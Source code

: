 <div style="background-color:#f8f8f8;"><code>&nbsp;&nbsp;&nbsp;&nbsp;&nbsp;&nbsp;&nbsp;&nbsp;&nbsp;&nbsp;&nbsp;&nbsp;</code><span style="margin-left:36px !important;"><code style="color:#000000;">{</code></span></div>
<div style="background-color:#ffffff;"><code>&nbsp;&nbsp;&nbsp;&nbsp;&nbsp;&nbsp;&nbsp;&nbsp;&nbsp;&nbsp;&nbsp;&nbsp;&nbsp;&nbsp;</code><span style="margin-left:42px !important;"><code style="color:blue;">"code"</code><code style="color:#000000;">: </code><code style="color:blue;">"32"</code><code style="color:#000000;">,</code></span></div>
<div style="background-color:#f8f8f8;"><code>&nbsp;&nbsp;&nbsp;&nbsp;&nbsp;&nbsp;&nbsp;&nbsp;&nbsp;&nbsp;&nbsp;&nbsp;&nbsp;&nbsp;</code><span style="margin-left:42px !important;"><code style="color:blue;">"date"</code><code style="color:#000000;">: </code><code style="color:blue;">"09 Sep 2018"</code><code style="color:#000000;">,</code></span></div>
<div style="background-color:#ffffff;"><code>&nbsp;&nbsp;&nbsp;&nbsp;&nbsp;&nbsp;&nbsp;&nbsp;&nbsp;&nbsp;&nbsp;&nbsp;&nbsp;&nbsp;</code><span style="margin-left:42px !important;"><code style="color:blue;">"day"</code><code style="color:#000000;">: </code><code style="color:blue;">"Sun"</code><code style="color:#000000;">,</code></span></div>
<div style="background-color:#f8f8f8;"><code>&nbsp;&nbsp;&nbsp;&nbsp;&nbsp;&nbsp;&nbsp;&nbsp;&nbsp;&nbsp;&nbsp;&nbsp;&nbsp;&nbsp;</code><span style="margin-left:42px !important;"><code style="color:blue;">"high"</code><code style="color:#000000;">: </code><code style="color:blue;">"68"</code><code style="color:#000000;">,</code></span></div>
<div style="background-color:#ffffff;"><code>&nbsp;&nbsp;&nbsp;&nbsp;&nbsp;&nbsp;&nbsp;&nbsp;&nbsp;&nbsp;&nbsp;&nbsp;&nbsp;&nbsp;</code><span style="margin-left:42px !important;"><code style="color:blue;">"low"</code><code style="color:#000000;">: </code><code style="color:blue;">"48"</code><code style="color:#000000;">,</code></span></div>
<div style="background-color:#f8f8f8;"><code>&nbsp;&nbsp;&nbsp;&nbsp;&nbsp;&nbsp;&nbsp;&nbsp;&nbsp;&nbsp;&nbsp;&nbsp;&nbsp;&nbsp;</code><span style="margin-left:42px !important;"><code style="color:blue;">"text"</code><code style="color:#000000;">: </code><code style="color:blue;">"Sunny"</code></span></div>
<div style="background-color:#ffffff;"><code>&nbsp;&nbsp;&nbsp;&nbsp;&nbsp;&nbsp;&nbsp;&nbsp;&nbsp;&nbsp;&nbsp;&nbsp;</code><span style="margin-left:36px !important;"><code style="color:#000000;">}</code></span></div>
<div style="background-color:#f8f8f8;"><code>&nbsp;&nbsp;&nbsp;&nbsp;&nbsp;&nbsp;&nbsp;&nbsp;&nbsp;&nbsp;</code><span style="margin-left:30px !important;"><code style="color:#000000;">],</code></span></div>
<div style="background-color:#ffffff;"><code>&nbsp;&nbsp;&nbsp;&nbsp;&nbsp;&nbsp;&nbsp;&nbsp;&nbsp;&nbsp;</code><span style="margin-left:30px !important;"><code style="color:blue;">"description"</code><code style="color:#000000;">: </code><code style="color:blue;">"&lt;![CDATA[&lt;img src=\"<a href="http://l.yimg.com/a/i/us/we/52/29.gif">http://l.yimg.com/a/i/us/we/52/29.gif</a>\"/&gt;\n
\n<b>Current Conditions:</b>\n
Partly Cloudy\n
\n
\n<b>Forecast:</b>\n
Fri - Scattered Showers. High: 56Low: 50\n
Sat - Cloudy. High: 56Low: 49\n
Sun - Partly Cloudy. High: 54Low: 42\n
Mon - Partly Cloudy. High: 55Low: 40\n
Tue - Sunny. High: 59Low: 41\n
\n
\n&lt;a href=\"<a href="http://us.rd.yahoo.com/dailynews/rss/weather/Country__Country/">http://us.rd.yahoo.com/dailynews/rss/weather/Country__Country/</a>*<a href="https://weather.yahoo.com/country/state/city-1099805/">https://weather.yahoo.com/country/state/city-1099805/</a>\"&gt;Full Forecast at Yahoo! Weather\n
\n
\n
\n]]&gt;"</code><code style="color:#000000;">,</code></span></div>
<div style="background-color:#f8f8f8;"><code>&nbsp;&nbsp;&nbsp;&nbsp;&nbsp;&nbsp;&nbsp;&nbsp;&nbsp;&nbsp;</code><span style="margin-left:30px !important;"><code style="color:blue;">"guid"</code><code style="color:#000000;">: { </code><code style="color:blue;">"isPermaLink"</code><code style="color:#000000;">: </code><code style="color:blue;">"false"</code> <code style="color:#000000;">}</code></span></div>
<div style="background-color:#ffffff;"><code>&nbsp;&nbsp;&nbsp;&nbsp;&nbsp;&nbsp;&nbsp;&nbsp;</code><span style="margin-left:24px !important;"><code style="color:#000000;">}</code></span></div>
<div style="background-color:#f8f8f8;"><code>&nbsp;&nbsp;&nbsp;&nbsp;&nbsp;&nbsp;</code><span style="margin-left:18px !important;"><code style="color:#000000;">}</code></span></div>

*Task details*
Look through the entries above; copy each line where the string "Partly" appears.

*Task result*
Partly Cloudy\n
Sun - Partly Cloudy. High: 54Low: 42\n
Mon - Partly Cloudy. High: 55Low: 40\n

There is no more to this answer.